Material for this task below:

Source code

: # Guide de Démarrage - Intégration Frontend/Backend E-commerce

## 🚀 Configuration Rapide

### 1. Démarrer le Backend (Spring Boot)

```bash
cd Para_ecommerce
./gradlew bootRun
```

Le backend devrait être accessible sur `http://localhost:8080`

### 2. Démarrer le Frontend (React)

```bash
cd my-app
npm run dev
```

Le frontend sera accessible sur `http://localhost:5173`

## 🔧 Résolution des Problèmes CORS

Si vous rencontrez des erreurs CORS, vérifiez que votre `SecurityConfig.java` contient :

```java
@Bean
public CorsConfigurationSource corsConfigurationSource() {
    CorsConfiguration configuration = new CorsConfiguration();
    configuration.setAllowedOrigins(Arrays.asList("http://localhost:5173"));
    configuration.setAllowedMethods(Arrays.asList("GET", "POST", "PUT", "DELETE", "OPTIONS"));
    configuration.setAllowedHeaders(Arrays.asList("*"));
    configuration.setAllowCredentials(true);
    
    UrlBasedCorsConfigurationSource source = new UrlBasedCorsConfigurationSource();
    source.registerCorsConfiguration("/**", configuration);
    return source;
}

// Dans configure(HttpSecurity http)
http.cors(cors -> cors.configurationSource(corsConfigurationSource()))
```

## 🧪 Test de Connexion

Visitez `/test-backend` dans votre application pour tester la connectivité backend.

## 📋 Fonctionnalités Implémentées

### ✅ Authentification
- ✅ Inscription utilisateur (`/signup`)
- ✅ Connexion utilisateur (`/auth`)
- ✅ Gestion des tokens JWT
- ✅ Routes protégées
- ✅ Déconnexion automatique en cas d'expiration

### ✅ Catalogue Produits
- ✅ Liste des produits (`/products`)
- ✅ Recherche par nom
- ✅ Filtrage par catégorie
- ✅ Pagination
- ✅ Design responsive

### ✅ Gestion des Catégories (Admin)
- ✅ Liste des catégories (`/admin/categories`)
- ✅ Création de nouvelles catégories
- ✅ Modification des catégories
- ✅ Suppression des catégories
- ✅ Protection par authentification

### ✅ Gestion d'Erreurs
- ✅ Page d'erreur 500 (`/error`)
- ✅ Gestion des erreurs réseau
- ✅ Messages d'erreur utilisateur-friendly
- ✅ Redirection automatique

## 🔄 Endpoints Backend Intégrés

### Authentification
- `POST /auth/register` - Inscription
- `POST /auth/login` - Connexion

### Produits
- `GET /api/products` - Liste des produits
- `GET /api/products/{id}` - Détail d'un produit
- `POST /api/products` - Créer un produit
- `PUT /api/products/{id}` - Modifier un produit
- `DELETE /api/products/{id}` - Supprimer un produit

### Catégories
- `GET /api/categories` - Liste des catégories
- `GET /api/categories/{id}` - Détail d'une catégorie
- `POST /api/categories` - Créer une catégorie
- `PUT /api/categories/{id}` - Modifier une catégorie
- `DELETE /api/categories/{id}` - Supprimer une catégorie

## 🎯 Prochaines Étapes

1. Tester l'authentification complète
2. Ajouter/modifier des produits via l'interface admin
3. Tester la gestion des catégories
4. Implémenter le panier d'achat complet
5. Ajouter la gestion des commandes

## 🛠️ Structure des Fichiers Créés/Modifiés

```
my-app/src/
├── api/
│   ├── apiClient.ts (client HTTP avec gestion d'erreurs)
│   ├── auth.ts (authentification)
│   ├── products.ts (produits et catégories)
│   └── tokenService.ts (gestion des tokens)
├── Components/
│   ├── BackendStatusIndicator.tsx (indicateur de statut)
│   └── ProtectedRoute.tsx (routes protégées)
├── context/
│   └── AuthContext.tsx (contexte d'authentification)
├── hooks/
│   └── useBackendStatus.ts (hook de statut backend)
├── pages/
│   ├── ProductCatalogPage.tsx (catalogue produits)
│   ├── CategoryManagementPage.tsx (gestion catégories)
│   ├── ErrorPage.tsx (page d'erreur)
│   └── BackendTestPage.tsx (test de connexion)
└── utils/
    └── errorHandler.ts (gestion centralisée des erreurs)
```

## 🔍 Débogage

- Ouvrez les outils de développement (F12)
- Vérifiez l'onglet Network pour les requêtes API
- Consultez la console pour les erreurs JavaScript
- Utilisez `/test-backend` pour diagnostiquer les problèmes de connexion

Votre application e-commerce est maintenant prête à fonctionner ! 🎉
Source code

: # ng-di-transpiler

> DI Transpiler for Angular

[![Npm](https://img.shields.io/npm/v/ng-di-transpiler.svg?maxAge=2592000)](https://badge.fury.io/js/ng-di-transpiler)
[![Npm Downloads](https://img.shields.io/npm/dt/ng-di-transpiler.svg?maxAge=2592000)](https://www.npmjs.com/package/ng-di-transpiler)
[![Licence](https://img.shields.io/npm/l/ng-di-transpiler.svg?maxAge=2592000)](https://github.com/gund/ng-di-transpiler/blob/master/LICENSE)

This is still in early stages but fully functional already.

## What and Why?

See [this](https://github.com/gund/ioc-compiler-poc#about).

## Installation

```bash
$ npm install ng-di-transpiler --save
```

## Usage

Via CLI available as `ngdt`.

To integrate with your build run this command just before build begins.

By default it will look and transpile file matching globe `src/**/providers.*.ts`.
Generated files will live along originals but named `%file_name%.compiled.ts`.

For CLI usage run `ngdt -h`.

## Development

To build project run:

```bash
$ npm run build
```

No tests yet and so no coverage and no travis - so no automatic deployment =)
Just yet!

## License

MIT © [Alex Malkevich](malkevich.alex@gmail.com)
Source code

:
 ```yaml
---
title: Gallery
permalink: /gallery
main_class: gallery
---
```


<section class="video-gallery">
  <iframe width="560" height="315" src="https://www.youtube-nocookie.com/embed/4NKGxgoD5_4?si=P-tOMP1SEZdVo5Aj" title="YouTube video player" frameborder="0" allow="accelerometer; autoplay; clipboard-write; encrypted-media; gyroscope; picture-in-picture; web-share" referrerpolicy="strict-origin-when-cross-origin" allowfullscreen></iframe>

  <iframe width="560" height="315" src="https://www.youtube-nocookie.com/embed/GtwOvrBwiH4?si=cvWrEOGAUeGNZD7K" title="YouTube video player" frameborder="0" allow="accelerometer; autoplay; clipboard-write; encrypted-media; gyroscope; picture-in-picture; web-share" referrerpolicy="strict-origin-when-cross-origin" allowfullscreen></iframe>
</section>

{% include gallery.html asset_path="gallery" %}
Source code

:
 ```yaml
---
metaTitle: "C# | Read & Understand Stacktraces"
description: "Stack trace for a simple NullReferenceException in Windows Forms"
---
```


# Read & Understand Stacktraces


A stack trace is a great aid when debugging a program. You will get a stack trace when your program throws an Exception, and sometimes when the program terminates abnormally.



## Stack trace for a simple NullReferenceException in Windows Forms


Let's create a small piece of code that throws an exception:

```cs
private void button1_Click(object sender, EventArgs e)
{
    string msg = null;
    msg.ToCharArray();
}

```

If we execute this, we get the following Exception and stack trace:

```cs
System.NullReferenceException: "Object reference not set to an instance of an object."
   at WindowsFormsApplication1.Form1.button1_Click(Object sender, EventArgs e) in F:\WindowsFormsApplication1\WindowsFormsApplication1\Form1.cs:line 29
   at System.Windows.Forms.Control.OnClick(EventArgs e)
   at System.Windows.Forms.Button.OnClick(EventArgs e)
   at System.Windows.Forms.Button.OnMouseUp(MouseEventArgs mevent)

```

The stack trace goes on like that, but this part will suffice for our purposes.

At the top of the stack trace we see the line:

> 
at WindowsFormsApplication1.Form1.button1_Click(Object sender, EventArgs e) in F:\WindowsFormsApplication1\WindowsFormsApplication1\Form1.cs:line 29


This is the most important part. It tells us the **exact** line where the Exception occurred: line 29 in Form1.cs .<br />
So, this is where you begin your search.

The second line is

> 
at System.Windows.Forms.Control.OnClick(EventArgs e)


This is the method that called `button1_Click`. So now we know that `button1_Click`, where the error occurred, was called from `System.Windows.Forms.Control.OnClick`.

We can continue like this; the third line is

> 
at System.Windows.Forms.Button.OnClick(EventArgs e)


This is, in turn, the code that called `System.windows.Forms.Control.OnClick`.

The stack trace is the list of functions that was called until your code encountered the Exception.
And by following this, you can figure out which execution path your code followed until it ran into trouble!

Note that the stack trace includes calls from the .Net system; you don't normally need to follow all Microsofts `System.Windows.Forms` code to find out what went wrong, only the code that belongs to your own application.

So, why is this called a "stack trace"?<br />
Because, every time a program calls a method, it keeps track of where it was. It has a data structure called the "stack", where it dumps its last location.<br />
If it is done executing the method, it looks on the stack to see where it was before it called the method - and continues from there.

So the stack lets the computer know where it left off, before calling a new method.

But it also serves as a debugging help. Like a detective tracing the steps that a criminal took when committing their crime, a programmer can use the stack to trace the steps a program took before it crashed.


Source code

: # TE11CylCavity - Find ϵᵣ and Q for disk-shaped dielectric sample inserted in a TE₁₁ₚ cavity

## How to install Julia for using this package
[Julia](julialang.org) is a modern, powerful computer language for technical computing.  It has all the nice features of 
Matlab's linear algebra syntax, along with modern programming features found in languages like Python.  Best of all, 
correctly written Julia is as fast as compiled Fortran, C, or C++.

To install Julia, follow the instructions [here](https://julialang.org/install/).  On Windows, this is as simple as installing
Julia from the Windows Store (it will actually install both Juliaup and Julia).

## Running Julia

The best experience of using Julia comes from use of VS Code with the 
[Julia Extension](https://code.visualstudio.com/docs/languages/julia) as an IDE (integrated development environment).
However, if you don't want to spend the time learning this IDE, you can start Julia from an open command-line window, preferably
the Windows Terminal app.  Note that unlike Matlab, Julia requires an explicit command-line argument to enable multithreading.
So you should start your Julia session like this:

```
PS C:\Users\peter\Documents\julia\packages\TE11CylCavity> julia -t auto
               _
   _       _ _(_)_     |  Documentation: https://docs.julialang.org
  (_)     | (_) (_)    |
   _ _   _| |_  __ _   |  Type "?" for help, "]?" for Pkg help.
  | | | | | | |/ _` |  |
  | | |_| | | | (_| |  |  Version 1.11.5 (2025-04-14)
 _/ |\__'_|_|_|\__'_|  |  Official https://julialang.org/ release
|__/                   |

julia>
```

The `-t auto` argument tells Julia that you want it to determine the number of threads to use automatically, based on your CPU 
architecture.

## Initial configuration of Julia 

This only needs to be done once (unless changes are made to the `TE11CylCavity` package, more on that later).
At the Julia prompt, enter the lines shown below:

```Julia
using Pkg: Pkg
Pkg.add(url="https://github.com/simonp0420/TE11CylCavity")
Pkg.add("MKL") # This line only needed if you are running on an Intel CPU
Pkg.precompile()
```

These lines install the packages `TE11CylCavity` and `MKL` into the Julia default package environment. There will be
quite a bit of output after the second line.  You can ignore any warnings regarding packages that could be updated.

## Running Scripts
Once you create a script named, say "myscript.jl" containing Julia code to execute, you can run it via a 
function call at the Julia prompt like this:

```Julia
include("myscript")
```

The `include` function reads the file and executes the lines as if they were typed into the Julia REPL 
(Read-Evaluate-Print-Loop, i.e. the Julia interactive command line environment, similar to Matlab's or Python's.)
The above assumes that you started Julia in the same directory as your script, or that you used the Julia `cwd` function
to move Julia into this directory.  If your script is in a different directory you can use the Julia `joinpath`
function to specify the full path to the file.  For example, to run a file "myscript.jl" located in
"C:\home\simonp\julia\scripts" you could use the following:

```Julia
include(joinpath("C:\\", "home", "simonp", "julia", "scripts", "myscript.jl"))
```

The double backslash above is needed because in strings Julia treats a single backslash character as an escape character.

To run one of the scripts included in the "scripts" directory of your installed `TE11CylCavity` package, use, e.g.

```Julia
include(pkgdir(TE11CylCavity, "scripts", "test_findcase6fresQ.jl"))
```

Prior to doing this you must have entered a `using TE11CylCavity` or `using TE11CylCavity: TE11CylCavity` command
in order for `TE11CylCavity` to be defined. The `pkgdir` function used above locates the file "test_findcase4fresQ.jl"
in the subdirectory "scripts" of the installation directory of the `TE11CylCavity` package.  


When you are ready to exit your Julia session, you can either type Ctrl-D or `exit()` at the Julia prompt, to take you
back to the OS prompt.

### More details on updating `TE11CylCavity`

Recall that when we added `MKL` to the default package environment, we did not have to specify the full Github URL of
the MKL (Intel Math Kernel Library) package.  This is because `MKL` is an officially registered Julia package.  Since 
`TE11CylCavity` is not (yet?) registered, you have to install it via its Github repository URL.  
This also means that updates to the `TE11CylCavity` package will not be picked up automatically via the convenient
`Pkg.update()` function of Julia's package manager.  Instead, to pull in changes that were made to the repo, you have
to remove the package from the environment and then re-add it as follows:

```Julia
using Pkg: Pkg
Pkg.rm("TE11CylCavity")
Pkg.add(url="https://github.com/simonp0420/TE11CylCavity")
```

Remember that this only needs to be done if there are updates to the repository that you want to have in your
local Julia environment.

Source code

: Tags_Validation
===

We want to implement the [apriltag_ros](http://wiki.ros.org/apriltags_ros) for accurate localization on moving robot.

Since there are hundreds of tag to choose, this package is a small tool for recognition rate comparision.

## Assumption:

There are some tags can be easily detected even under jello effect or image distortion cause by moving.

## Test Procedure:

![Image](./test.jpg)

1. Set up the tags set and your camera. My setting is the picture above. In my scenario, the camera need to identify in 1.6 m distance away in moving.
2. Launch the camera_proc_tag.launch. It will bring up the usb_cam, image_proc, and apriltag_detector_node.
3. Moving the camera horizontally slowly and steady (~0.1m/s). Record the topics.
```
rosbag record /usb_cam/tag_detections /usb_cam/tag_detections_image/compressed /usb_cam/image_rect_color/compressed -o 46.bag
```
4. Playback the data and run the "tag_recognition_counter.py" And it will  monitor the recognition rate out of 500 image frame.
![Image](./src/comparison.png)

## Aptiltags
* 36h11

End of Material for this task.

> **What is required**
Locate the word "along" in the entries, and copy every line where it is found.

> **Output below**
Generated files will live along originals but named `%file_name%.compiled.ts`.
Matlab's linear algebra syntax, along with modern programming features found in languages like Python.  Best of all, 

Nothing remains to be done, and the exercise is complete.